Re: I don't think...

Tower’s slogan used to be “the difference is selection”. Then Amazon took that away, and the no-brainer strategy of locating superstores next to college campuses stopped working when kids started downloading their music for free.

It’s a tough business for those guys to be in. Barnes and Noble, Target, and Wal-Mart not only cream-skim the most popular titles, but they are also probably killing Tower and the other dedicated stores on shipping costs and other overhead. You hear all of the criticisms about not adapting, but it’s not that easy. Tower and their competitors did make a major effort to move into video, magazines, even alt. clothing, and nothing seemed to work. Maybe they should’ve tried to become big players in selling tickets to music shows, which could’ve created some buzz/traffic at their stores.

Cleverboy (user link) says:

Tower killed Tower...

I’m a fan of Newbury Comics here in Boston. They’re website is still ASS, and they’ve outsourced online sales to some turn-key outfit apparently better suited than they. These days, they’re pushing hard with their e-mail lists and giving away free prizes for signing up. They barely do anything nice with their comics, but that’s the main reason I’ve used them.

In Burlington, MA this weekend, there was a large Tower Records next to a Newbury Comics.
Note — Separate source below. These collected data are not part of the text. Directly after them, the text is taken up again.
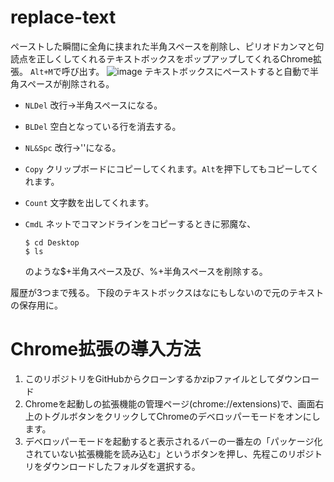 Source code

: # replace-text
ペーストした瞬間に全角に挟まれた半角スペースを削除し、ピリオドカンマと句読点を正しくしてくれるテキストボックスをポップアップしてくれるChrome拡張。
`Alt+M`で呼び出す。
![image](https://user-images.githubusercontent.com/43945931/202157040-9917c22e-6251-41f1-a824-1bf07f1c38fd.png)
テキストボックスにペーストすると自動で半角スペースが削除される。

* `NLDel`
改行→半角スペースになる。

* `BLDel`
空白となっている行を消去する。

* `NL&Spc`
改行→''になる。

* `Copy`
クリップボードにコピーしてくれます。`Alt`を押下してもコピーしてくれます。

* `Count`
文字数を出してくれます。

* `CmdL`
ネットでコマンドラインをコピーするときに邪魔な、
  ```
  $ cd Desktop
  $ ls
  ```
  のような$+半角スペース及び、%+半角スペースを削除する。

履歴が3つまで残る。
下段のテキストボックスはなにもしないので元のテキストの保存用に。


# Chrome拡張の導入方法
1. このリポジトリをGitHubからクローンするかzipファイルとしてダウンロード
2. Chromeを起動しの拡張機能の管理ページ(chrome://extensions)で、画面右上のトグルボタンをクリックしてChromeのデベロッパーモードをオンにします。
3. デベロッパーモードを起動すると表示されるバーの一番左の「パッケージ化されていない拡張機能を読み込む」というボタンを押し、先程このリポジトリをダウンロードしたフォルダを選択する。
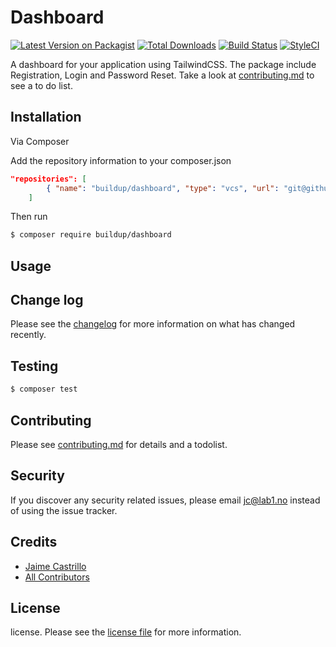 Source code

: # Dashboard

[![Latest Version on Packagist][ico-version]][link-packagist]
[![Total Downloads][ico-downloads]][link-downloads]
[![Build Status][ico-travis]][link-travis]
[![StyleCI][ico-styleci]][link-styleci]

A dashboard for your application using TailwindCSS. The package include Registration, Login and Password Reset. Take a look at [contributing.md](contributing.md) to see a to do list.

## Installation



Via Composer

Add the repository information to your composer.json

``` json
"repositories": [
        { "name": "buildup/dashboard", "type": "vcs", "url": "git@github.com:lab1norway/dashboard.git" }
    ]
```

Then run

``` bash
$ composer require buildup/dashboard
```

## Usage

## Change log

Please see the [changelog](changelog.md) for more information on what has changed recently.

## Testing

``` bash
$ composer test
```

## Contributing

Please see [contributing.md](contributing.md) for details and a todolist.

## Security

If you discover any security related issues, please email jc@lab1.no instead of using the issue tracker.

## Credits

- [Jaime Castrillo][link-author]
- [All Contributors][link-contributors]

## License

license. Please see the [license file](license.md) for more information.

[ico-version]: https://img.shields.io/packagist/v/buildup/dashboard.svg?style=flat-square
[ico-downloads]: https://img.shields.io/packagist/dt/buildup/dashboard.svg?style=flat-square
[ico-travis]: https://img.shields.io/travis/buildup/dashboard/master.svg?style=flat-square
[ico-styleci]: https://styleci.io/repos/12345678/shield

[link-packagist]: https://packagist.org/packages/buildup/dashboard
[link-downloads]: https://packagist.org/packages/buildup/dashboard
[link-travis]: https://travis-ci.org/buildup/dashboard
[link-styleci]: https://styleci.io/repos/12345678
[link-author]: https://github.com/buildup
[link-contributors]: ../../contributors
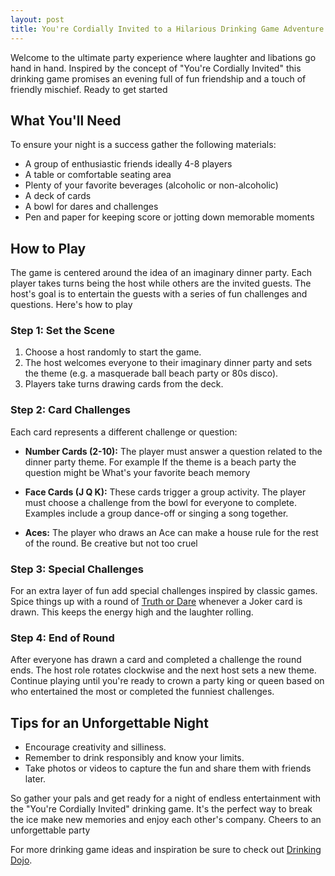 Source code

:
 ```yaml
---
layout: post
title: You're Cordially Invited to a Hilarious Drinking Game Adventure
---
```



Welcome to the ultimate party experience where laughter and libations go hand in hand. Inspired by the concept of "You're Cordially Invited" this drinking game promises an evening full of fun friendship and a touch of friendly mischief. Ready to get started

## What You'll Need

To ensure your night is a success gather the following materials:

- A group of enthusiastic friends ideally 4-8 players
- A table or comfortable seating area
- Plenty of your favorite beverages (alcoholic or non-alcoholic)
- A deck of cards
- A bowl for dares and challenges
- Pen and paper for keeping score or jotting down memorable moments

## How to Play

The game is centered around the idea of an imaginary dinner party. Each player takes turns being the host while others are the invited guests. The host's goal is to entertain the guests with a series of fun challenges and questions. Here's how to play

### Step 1: Set the Scene

1. Choose a host randomly to start the game.
2. The host welcomes everyone to their imaginary dinner party and sets the theme (e.g. a masquerade ball beach party or 80s disco).
3. Players take turns drawing cards from the deck.

### Step 2: Card Challenges

Each card represents a different challenge or question:

- **Number Cards (2-10):** The player must answer a question related to the dinner party theme. For example If the theme is a beach party the question might be What's your favorite beach memory

- **Face Cards (J Q K):** These cards trigger a group activity. The player must choose a challenge from the bowl for everyone to complete. Examples include a group dance-off or singing a song together.

- **Aces:** The player who draws an Ace can make a house rule for the rest of the round. Be creative but not too cruel

### Step 3: Special Challenges

For an extra layer of fun add special challenges inspired by classic games. Spice things up with a round of [Truth or Dare](https://drinkingdojo.com/games/truth-or-dare) whenever a Joker card is drawn. This keeps the energy high and the laughter rolling.

### Step 4: End of Round

After everyone has drawn a card and completed a challenge the round ends. The host role rotates clockwise and the next host sets a new theme. Continue playing until you're ready to crown a party king or queen based on who entertained the most or completed the funniest challenges.

## Tips for an Unforgettable Night

- Encourage creativity and silliness.
- Remember to drink responsibly and know your limits.
- Take photos or videos to capture the fun and share them with friends later.

So gather your pals and get ready for a night of endless entertainment with the "You're Cordially Invited" drinking game. It's the perfect way to break the ice make new memories and enjoy each other's company. Cheers to an unforgettable party

For more drinking game ideas and inspiration be sure to check out [Drinking Dojo](https://drinkingdojo.com/).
The Tower had street people boasting “up to” 30% Going out of Business signs, so for the second time in the 10’s of times I’ve visted the Newbury Comics next door to it… I went in. I saw that their video prices sucked, and 10% off of crappy prices, is still crappy prices. I turned to one guy and said, “Do they know they’re going out of business… with prices like these?” I saw “Remember the Titans” selling at $19.99… 10% off… why that’s only $17.99. Eeesh. Pass. I sniffed at their magazine racks (the only things really at 30% off) and walked out. I visited Newbury and left with some comics. Newbury’s DVD and Used DVD prices are fantastic. Even on new items, they seem interested in value and NOT fixated on the term “retail price” (“hey, we’re retailers… that MUST be what we should charge!”) I’ve sure their CD prices don’t suck either, considering they know their audience (sometimes the emo chicks behind the register look cute too).
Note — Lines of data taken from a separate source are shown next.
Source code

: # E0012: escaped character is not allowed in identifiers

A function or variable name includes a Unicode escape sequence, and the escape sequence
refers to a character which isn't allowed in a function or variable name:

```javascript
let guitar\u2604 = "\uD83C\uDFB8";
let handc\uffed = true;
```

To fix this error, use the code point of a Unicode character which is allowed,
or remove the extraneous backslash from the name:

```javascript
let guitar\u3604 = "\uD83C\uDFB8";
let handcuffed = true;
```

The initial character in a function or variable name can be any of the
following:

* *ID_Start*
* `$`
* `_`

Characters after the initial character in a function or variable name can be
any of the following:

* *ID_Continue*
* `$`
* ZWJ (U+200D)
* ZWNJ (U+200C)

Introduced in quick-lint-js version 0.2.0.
Even going out of business, Tower couldn’t get any business from me. That’s gotta tell ya something. I used to like Tower back in college. They had a store in Boston on Newbury street before they moved some years back (coincidentally next to another still-in-business Newbury Comics). They were a nexus of counter-culture. I remember them being the first place to have a collection of movies like Shaft and other Blaxploitation pics. I remember they also had Star Trek on laser disc, back when I couldn’t find laser discs to save my life. They sold to Virgin Megastore, and fell out of my life. It’s clear they’ve kept falling.

Travis Zirkle says:

Re: Tower killed Tower...

I can understand how you were disappointed by the prices at Tower during liquidation. However, I do need to point out that the sale is progressive in the percentage off. Also, online sales and big box stores make very little on sales because there is little mark up. These stores, unlike Tower and Wherehouse, are not dependant on this product line to pay the bills. Those stores also are not deep catalog. You get what you pay for, if you want a great selection, guess what. Also, Tower did not sell its Boston location to Virgin. Tower’s lease was running out on the building and Virgin entered a deal with the landlord which shut Tower Records out.

Geren (user link) says:

Tower Going Out Of Business Pricing

Tower’s inventory is being liquidated by a company that specializes in liquidations. Typically, these companies will make their discounts off of “list price,” not “retail price.” The first few weeks of such a sale will generally see higher prices than what the origial retailer regularly sold merchandise for. The American people are suckers, and they just assume that because it’s a “sale,” it must be a good deal.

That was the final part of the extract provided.